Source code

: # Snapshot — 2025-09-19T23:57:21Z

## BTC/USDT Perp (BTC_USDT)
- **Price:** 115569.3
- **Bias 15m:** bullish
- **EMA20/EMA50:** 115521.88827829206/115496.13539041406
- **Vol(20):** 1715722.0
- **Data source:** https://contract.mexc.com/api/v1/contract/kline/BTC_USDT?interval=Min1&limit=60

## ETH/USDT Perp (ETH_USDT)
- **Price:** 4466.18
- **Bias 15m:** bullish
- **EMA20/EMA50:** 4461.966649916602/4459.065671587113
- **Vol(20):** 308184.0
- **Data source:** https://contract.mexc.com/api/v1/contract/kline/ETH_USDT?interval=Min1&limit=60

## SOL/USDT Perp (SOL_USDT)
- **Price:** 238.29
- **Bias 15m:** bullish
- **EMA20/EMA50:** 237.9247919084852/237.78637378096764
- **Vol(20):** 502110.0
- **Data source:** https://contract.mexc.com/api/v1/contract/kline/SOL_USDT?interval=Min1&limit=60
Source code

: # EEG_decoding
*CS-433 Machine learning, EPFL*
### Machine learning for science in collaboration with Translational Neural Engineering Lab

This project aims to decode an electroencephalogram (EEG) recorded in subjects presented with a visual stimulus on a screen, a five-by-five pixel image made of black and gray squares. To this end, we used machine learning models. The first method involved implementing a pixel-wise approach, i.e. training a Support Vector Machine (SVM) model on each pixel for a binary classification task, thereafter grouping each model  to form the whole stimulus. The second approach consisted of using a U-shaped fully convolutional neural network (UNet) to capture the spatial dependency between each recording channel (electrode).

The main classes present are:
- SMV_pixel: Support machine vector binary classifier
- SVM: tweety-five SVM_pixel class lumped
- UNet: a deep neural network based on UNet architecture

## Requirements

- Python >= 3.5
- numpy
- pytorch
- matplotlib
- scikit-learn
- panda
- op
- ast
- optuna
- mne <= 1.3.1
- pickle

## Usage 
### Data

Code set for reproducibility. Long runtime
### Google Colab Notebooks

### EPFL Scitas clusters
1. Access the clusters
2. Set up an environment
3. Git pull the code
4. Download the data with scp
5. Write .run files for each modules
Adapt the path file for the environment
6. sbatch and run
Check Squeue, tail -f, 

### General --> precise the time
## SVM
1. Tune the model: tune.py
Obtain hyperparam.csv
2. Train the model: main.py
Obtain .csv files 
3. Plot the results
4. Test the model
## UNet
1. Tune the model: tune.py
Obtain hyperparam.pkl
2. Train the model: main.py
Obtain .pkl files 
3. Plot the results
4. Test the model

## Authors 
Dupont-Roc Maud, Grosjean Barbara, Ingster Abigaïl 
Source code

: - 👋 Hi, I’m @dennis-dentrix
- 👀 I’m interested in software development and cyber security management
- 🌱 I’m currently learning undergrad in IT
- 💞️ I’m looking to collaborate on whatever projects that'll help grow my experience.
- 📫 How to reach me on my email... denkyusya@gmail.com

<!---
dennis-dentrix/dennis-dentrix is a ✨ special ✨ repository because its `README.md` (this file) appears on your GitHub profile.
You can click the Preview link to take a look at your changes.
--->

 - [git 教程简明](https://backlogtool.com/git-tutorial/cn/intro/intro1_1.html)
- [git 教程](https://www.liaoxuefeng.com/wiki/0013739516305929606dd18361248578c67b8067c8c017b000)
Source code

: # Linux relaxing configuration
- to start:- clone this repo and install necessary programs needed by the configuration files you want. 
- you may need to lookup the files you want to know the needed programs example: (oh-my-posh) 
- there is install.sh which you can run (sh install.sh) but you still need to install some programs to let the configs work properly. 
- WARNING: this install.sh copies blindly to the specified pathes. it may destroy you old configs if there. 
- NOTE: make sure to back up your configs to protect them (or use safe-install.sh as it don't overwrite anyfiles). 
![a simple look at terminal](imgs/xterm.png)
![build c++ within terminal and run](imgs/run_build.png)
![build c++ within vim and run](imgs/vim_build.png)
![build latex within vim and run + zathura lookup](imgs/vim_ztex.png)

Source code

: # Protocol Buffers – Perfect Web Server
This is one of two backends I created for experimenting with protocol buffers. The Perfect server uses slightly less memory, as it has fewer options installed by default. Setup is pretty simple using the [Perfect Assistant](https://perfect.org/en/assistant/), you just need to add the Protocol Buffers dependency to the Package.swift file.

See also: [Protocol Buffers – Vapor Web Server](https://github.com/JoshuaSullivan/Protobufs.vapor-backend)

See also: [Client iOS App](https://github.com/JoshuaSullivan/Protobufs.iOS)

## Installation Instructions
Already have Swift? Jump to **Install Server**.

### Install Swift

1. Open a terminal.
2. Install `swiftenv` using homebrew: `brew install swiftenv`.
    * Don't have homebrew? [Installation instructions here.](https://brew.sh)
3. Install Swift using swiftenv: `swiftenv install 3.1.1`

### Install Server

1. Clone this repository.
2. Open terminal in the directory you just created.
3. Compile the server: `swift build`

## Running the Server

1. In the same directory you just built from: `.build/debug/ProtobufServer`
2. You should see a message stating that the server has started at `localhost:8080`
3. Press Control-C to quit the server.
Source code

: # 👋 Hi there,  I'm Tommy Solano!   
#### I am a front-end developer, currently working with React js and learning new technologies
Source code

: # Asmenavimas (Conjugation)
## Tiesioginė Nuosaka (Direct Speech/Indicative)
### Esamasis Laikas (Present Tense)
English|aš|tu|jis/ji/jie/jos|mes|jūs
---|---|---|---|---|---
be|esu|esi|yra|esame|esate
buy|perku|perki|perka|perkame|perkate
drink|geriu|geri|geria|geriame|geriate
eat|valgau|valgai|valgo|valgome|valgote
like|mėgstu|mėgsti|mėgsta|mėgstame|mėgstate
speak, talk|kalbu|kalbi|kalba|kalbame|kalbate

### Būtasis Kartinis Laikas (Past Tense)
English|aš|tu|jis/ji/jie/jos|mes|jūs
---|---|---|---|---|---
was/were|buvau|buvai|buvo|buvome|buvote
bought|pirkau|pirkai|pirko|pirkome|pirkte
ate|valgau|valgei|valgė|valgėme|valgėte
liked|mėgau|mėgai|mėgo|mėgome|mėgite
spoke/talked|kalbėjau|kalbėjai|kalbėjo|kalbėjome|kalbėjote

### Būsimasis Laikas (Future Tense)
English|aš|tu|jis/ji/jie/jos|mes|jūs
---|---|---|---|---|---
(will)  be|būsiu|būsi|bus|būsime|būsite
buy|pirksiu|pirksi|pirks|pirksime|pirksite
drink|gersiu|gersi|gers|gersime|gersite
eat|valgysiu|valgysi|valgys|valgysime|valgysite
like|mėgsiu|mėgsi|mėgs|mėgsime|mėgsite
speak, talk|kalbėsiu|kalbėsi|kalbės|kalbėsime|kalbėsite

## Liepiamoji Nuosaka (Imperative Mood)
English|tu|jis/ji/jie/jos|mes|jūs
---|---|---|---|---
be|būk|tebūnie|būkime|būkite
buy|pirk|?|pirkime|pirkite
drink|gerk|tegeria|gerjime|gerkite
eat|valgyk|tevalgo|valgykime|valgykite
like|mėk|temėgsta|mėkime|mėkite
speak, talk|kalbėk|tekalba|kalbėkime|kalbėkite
——————————
Exercise » Throughout the material above, find every line holding "Nuosaka" and copy it.

Solution to this problem »
## Tiesioginė Nuosaka (Direct Speech/Indicative)
## Liepiamoji Nuosaka (Imperative Mood)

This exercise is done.